→ **Task prompt**
The stretch wanted below opens at the line containing "post_max_size = 30M" and closes at the line containing "For the main". Please return it exactly, with no other lines.

→ **Source material**

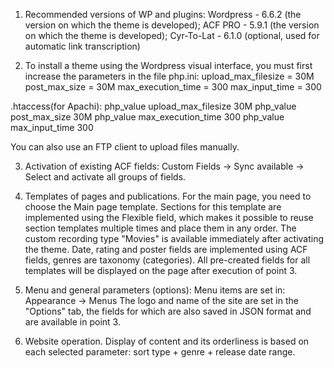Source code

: 1. Recommended versions of WP and plugins:
Wordpress - 6.6.2 (the version on which the theme is developed);
ACF PRO - 5.9.1 (the version on which the theme is developed);
Cyr-To-Lat - 6.1.0 (optional, used for automatic link transcription)


2. To install a theme using the Wordpress visual interface, you must first increase the parameters in the file
php.ini:
  upload_max_filesize = 30M
  post_max_size = 30M
  max_execution_time = 300
  max_input_time = 300

.htaccess(for Apachi):
  php_value upload_max_filesize 30M
  php_value post_max_size 30M
  php_value max_execution_time 300
  php_value max_input_time 300

You can also use an FTP client to upload files manually.


3. Activation of existing ACF fields:
Custom Fields -> Sync available -> Select and activate all groups of fields.


4. Templates of pages and publications.
For the main page, you need to choose the Main page template.
Sections for this template are implemented using the Flexible field, which makes it possible to reuse section templates multiple times and place them in any order.
The custom recording type "Movies" is available immediately after activating the theme. Date, rating and poster fields are implemented using ACF fields, genres are taxonomy (categories). 
All pre-created fields for all templates will be displayed on the page after execution of point 3.


5. Menu and general parameters (options):
Menu items are set in: Appearance -> Menus
The logo and name of the site are set in the "Options" tab, the fields for which are also saved in JSON format and are available in point 3.

6. Website operation.
Display of content and its orderliness is based on each selected parameter: sort type + genre + release date range.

→ **Solution for this problem**
  post_max_size = 30M
  max_execution_time = 300
  max_input_time = 300

.htaccess(for Apachi):
  php_value upload_max_filesize 30M
  php_value post_max_size 30M
  php_value max_execution_time 300
  php_value max_input_time 300

You can also use an FTP client to upload files manually.


3. Activation of existing ACF fields:
Custom Fields -> Sync available -> Select and activate all groups of fields.


4. Templates of pages and publications.
For the main page, you need to choose the Main page template.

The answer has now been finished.